Using the data that follows, give again word for word the lines between the one holding "VALUES (NULL, nombres, apellidos, direccion, telefono);" and the one holding "3. Install module from the extend menu.", inclusive. Omit the pictures.

— EXCERPTED DATA —
**********
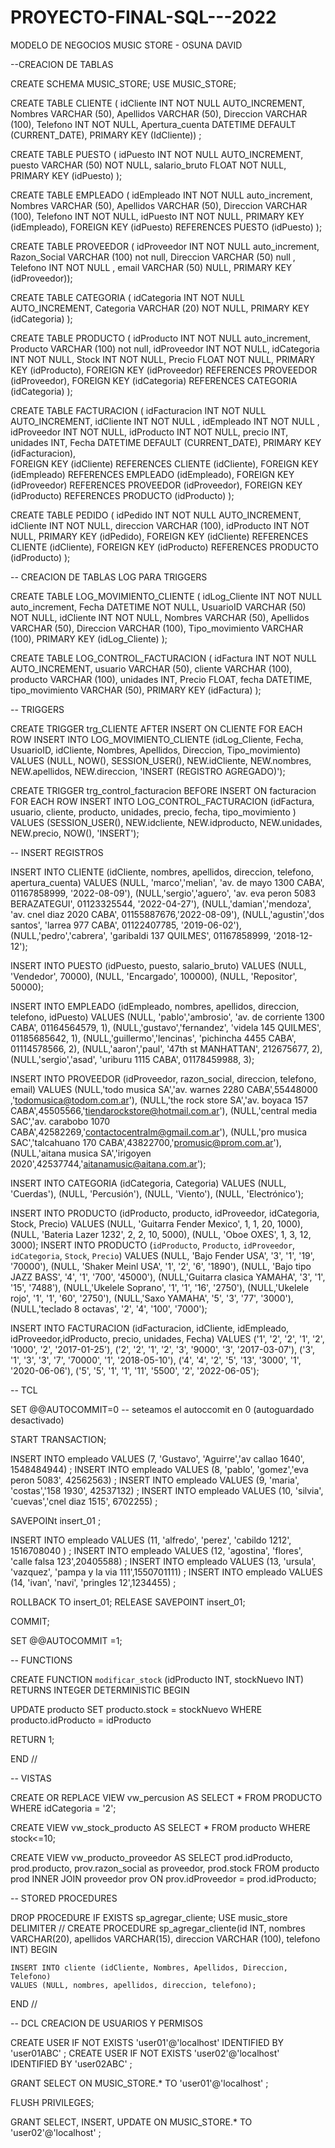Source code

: # PROYECTO-FINAL-SQL---2022
MODELO DE NEGOCIOS MUSIC STORE - OSUNA DAVID

 --CREACION DE TABLAS 
 
CREATE SCHEMA MUSIC_STORE; 
USE MUSIC_STORE;

CREATE TABLE CLIENTE (
idCliente INT NOT NULL AUTO_INCREMENT,
Nombres VARCHAR (50),
Apellidos VARCHAR (50), 
Direccion VARCHAR (100),
Telefono INT NOT NULL,
Apertura_cuenta DATETIME DEFAULT (CURRENT_DATE),
PRIMARY KEY (IdCliente)) ;

CREATE TABLE PUESTO (
idPuesto INT NOT NULL AUTO_INCREMENT,
puesto VARCHAR (50) NOT NULL,
salario_bruto FLOAT NOT NULL,
PRIMARY KEY (idPuesto)
);

CREATE TABLE EMPLEADO (
idEmpleado INT NOT NULL auto_increment,
Nombres VARCHAR (50),
Apellidos VARCHAR (50),
Direccion VARCHAR (100),
Telefono INT NOT NULL,
idPuesto INT NOT NULL,
PRIMARY KEY (idEmpleado),
FOREIGN KEY (idPuesto) REFERENCES PUESTO (idPuesto)
);

CREATE TABLE PROVEEDOR (
idProveedor INT NOT NULL auto_increment,
Razon_Social VARCHAR  (100) not null, 
Direccion VARCHAR  (50) null ,
Telefono INT NOT NULL ,
email VARCHAR (50) NULL, 
PRIMARY KEY (idProveedor));

CREATE TABLE CATEGORIA (
idCategoria INT NOT NULL AUTO_INCREMENT,
Categoria VARCHAR (20) NOT NULL,
PRIMARY KEY (idCategoria)
);

CREATE TABLE PRODUCTO (
idProducto INT NOT NULL auto_increment,
Producto VARCHAR (100) not null, 
idProveedor INT NOT NULL,
idCategoria INT NOT NULL,
Stock INT NOT NULL, 
Precio FLOAT NOT NULL,
PRIMARY KEY (idProducto),
FOREIGN KEY (idProveedor) REFERENCES PROVEEDOR (idProveedor),
FOREIGN KEY (idCategoria) REFERENCES CATEGORIA (idCategoria)
);

CREATE TABLE FACTURACION (
idFacturacion INT NOT NULL AUTO_INCREMENT,
idCliente INT NOT NULL ,
idEmpleado INT NOT NULL ,
idProveedor INT NOT NULL,
idProducto INT NOT NULL,
precio INT,
unidades INT, 
Fecha DATETIME DEFAULT (CURRENT_DATE),
PRIMARY KEY (idFacturacion),  
FOREIGN KEY (idCliente) REFERENCES CLIENTE (idCliente),
FOREIGN KEY (idEmpleado) REFERENCES EMPLEADO (idEmpleado),
FOREIGN KEY (idProveedor) REFERENCES PROVEEDOR (idProveedor),
FOREIGN KEY (idProducto) REFERENCES PRODUCTO (idProducto)
);


CREATE TABLE PEDIDO (
idPedido INT NOT NULL AUTO_INCREMENT,
idCliente INT NOT NULL,
direccion VARCHAR (100),
idProducto INT NOT NULL,
PRIMARY KEY (idPedido), 
FOREIGN KEY (idCliente) REFERENCES CLIENTE (idCliente),
FOREIGN KEY (idProducto) REFERENCES PRODUCTO (idProducto)
);

-- CREACION DE TABLAS LOG PARA TRIGGERS

CREATE TABLE LOG_MOVIMIENTO_CLIENTE (
idLog_Cliente INT NOT NULL auto_increment, 
Fecha DATETIME NOT NULL,
UsuarioID VARCHAR (50) NOT NULL,
idCliente INT NOT NULL,
Nombres VARCHAR (50),
Apellidos VARCHAR (50), 
Direccion VARCHAR (100),
Tipo_movimiento VARCHAR (100),
PRIMARY KEY (idLog_Cliente)
);

CREATE TABLE LOG_CONTROL_FACTURACION (
idFactura INT NOT NULL AUTO_INCREMENT, 
usuario VARCHAR (50), 
cliente VARCHAR (100), 
producto VARCHAR (100), 
unidades INT, 
Precio FLOAT, 
fecha DATETIME, 
tipo_movimiento VARCHAR (50),
PRIMARY KEY  (idFactura) );

-- TRIGGERS

CREATE TRIGGER trg_CLIENTE 
AFTER INSERT ON CLIENTE
FOR EACH ROW
INSERT INTO LOG_MOVIMIENTO_CLIENTE 
(idLog_Cliente, Fecha, UsuarioID, idCliente, Nombres, Apellidos, Direccion, Tipo_movimiento)
VALUES
(NULL, NOW(), SESSION_USER(), NEW.idCliente, NEW.nombres, NEW.apellidos, NEW.direccion, 'INSERT (REGISTRO AGREGADO)');


CREATE TRIGGER trg_control_facturacion
BEFORE INSERT ON facturacion
FOR EACH ROW
INSERT INTO LOG_CONTROL_FACTURACION 
			(idFactura, usuario, cliente, producto, unidades, precio, fecha, tipo_movimiento )
VALUES		(SESSION_USER(), NEW.idcliente, NEW.idproducto, NEW.unidades, NEW.precio, NOW(), 'INSERT');

-- INSERT REGISTROS

INSERT INTO CLIENTE (idCliente, nombres, apellidos, direccion, telefono, apertura_cuenta)
VALUES (NULL, 'marco','melian', 'av. de mayo 1300 CABA', 01167858999, '2022-08-09'),
(NULL,'sergio','aguero', 'av. eva peron 5083 BERAZATEGUI', 01123325544, '2022-04-27'),
(NULL,'damian','mendoza', 'av. cnel diaz 2020 CABA', 01155887676,'2022-08-09'),
(NULL,'agustin','dos santos', 'larrea 977 CABA', 01122407785, '2019-06-02'),
(NULL,'pedro','cabrera', 'garibaldi 137 QUILMES', 01167858999, '2018-12-12');

INSERT INTO PUESTO (idPuesto, puesto, salario_bruto)
VALUES (NULL, 'Vendedor', 70000),
(NULL, 'Encargado', 100000),
(NULL, 'Repositor', 50000);

INSERT INTO EMPLEADO (idEmpleado, nombres, apellidos, direccion, telefono, idPuesto)
VALUES (NULL, 'pablo','ambrosio', 'av. de corriente 1300 CABA', 01164564579, 1),
(NULL,'gustavo','fernandez', 'videla 145 QUILMES', 01185685642, 1),
(NULL,'guillermo','lencinas', 'pichincha 4455 CABA', 01114578566, 2),
(NULL,'aaron','paul', '47th st MANHATTAN', 212675677, 2),
(NULL,'sergio','asad', 'uriburu 1115 CABA', 01178459988, 3);

INSERT INTO PROVEEDOR (idProveedor, razon_social, direccion, telefono, email)
VALUES (NULL,'todo musica SA','av. warnes 2280 CABA',55448000 ,'todomusica@todom.com.ar'),
(NULL,'the rock store SA','av. boyaca 157 CABA',45505566,'tiendarockstore@hotmail.com.ar'),
(NULL,'central media SAC','av. carabobo 1070 CABA',42582269,'contactocentralm@gmail.com.ar'),
(NULL,'pro musica SAC','talcahuano 170 CABA',43822700,'promusic@prom.com.ar'),
(NULL,'aitana musica SA','irigoyen 2020',42537744,'aitanamusic@aitana.com.ar');

INSERT INTO CATEGORIA (idCategoria, Categoria)
VALUES (NULL, 'Cuerdas'),
(NULL, 'Percusión'),
(NULL, 'Viento'),
(NULL, 'Electrónico');

INSERT INTO PRODUCTO (idProducto, producto, idProveedor, idCategoria, Stock, Precio)
VALUES (NULL, 'Guitarra Fender Mexico', 1, 1, 20, 1000),
(NULL, 'Bateria Lazer 1232', 2, 2, 10, 5000),
(NULL, 'Oboe OXES', 1, 3, 12, 3000);
INSERT INTO PRODUCTO (`idProducto`, `Producto`, `idProveedor`, `idCategoria`, `Stock`, `Precio`) 
VALUES 	(NULL, 'Bajo Fender USA', '3', '1', '19', '70000'),
		(NULL, 'Shaker Meinl USA', '1', '2', '6', '1890'),
		(NULL, 'Bajo tipo JAZZ BASS', '4', '1', '700', '45000'),
		(NULL,'Guitarra clasica YAMAHA', '3', '1', '15', '7488'),
		(NULL,'Ukelele Soprano', '1', '1', '16', '2750'),
		(NULL,'Ukelele rojo', '1', '1', '60', '2750'),
		(NULL,'Saxo YAMAHA', '5', '3', '77', '3000'),
		(NULL,'teclado 8 octavas', '2', '4', '100', '7000');
        
INSERT INTO FACTURACION (idFacturacion, idCliente, idEmpleado, idProveedor,idProducto, precio, unidades, Fecha) 
VALUES	('1', '2', '2', '1', '2', '1000', '2', '2017-01-25'),
		('2', '2', '1', '2', '3', '9000', '3', '2017-03-07'),
		('3', '1', '3', '3', '7', '70000', '1', '2018-05-10'),
		('4', '4', '2', '5', '13', '3000', '1', '2020-06-06'),
		('5', '5', '1', '1', '11', '5500', '2', '2022-06-05');

-- TCL

SET @@AUTOCOMMIT=0 -- seteamos el autoccomit en 0 (autoguardado desactivado)

START TRANSACTION;

INSERT INTO empleado VALUES (7, 'Gustavo', 'Aguirre','av callao 1640', 1548484944) ; 
INSERT INTO empleado VALUES (8, 'pablo', 'gomez','eva peron 5083', 42562563) ; 
INSERT INTO empleado VALUES (9, 'maria', 'costas','158 1930', 42537132) ; 
INSERT INTO empleado VALUES (10, 'silvia', 'cuevas','cnel diaz 1515', 6702255) ; 

SAVEPOINt insert_01 ;


INSERT INTO empleado VALUES (11, 'alfredo', 'perez', 'cabildo 1212', 1516708040 ) ; 
INSERT INTO empleado VALUES (12, 'agostina', 'flores', 'calle falsa 123',20405588) ; 
INSERT INTO empleado VALUES (13, 'ursula', 'vazquez', 'pampa y la via 111',1550701111) ; 
INSERT INTO empleado VALUES (14, 'ivan', 'navi', 'pringles 12',1234455) ;
 
ROLLBACK TO insert_01;
RELEASE SAVEPOINT insert_01; 

COMMIT; 

SET @@AUTOCOMMIT =1;

-- FUNCTIONS

CREATE FUNCTION `modificar_stock` (idProducto INT, stockNuevo INT)
RETURNS INTEGER
DETERMINISTIC 
BEGIN

 UPDATE producto SET producto.stock = stockNuevo WHERE producto.idProducto = idProducto 

RETURN 1;

END // 


-- VISTAS

CREATE OR REPLACE VIEW vw_percusion AS
SELECT * FROM PRODUCTO 
WHERE idCategoria = '2';


CREATE VIEW vw_stock_producto AS
SELECT * FROM producto
WHERE stock<=10;


CREATE VIEW vw_producto_proveedor AS
SELECT 	prod.idProducto,
		prod.producto,
		prov.razon_social as proveedor, 
		prod.stock 
FROM producto prod 
INNER JOIN proveedor prov ON prov.idProveedor = prod.idProducto;  


-- STORED PROCEDURES


DROP PROCEDURE IF EXISTS sp_agregar_cliente;
USE music_store
DELIMITER //
CREATE PROCEDURE  sp_agregar_cliente(id INT, nombres VARCHAR(20), apellidos VARCHAR(15), direccion VARCHAR (100), 
telefono INT)
BEGIN
	
    INSERT INTO cliente (idCliente, Nombres, Apellidos, Direccion, Telefono)
	VALUES (NULL, nombres, apellidos, direccion, telefono);
    
END //

-- DCL CREACION DE USUARIOS Y PERMISOS

CREATE USER IF NOT EXISTS 'user01'@'localhost' IDENTIFIED BY 'user01ABC' ;
CREATE USER IF NOT EXISTS 'user02'@'localhost' IDENTIFIED BY 'user02ABC' ;

GRANT SELECT ON MUSIC_STORE.* TO 'user01'@'localhost' ;

FLUSH PRIVILEGES;

GRANT SELECT, INSERT, UPDATE ON MUSIC_STORE.* TO 'user02'@'localhost' ;


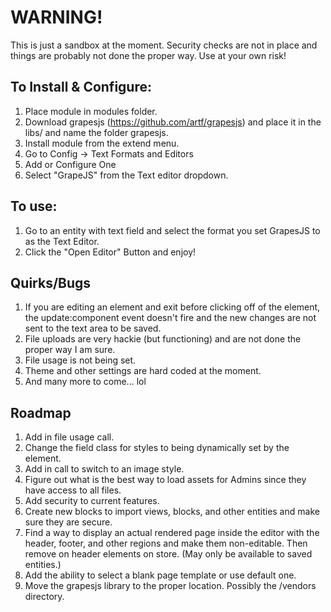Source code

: # WARNING!
This is just a sandbox at the moment.  Security checks are not in place and things are probably not done the proper way.  Use at your own risk!

## To Install & Configure:
1. Place module in modules folder.
2. Download grapesjs (https://github.com/artf/grapesjs) and place it in the libs/ and name the folder grapesjs.
3. Install module from the extend menu.
4. Go to Config -> Text Formats and Editors
5. Add or Configure One
6. Select "GrapeJS" from the Text editor dropdown.

## To use:
1. Go to an entity with text field and select the format you set GrapesJS to as the Text Editor.
2. Click the "Open Editor" Button and enjoy!

## Quirks/Bugs
1. If you are editing an element and exit before clicking off of the element, the update:component event doesn't fire and the new changes are not sent to the text area to be saved.
2. File uploads are very hackie (but functioning) and are not done the proper way I am sure.
3. File usage is not being set.
4. Theme and other settings are hard coded at the moment. 
5. And many more to come... lol

## Roadmap
1. Add in file usage call.
2. Change the field class for styles to being dynamically set by the element.
3. Add in call to switch to an image style.
4. Figure out what is the best way to load assets for Admins since they have access to all files.
5. Add security to current features.
6. Create new blocks to import views, blocks, and other entities and make sure they are secure.
7. Find a way to display an actual rendered page inside the editor with the header, footer, and other regions and make them non-editable. Then remove on header elements on store. (May only be available to saved entities.)
8. Add the ability to select a blank page template or use default one.
9. Move the grapesjs library to the proper location. Possibly the /vendors directory.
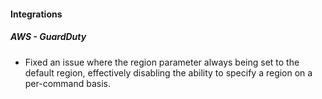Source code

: #### Integrations
##### AWS - GuardDuty
- Fixed an issue where the region parameter always being set to the default region, effectively disabling the ability to specify a region on a per-command basis.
**********
— ANSWER TO THE PROBLEM —
	VALUES (NULL, nombres, apellidos, direccion, telefono);
    
END //

-- DCL CREACION DE USUARIOS Y PERMISOS

CREATE USER IF NOT EXISTS 'user01'@'localhost' IDENTIFIED BY 'user01ABC' ;
CREATE USER IF NOT EXISTS 'user02'@'localhost' IDENTIFIED BY 'user02ABC' ;

GRANT SELECT ON MUSIC_STORE.* TO 'user01'@'localhost' ;

FLUSH PRIVILEGES;

GRANT SELECT, INSERT, UPDATE ON MUSIC_STORE.* TO 'user02'@'localhost' ;


Source code

: # WARNING!
This is just a sandbox at the moment.  Security checks are not in place and things are probably not done the proper way.  Use at your own risk!

## To Install & Configure:
1. Place module in modules folder.
2. Download grapesjs (https://github.com/artf/grapesjs) and place it in the libs/ and name the folder grapesjs.
3. Install module from the extend menu.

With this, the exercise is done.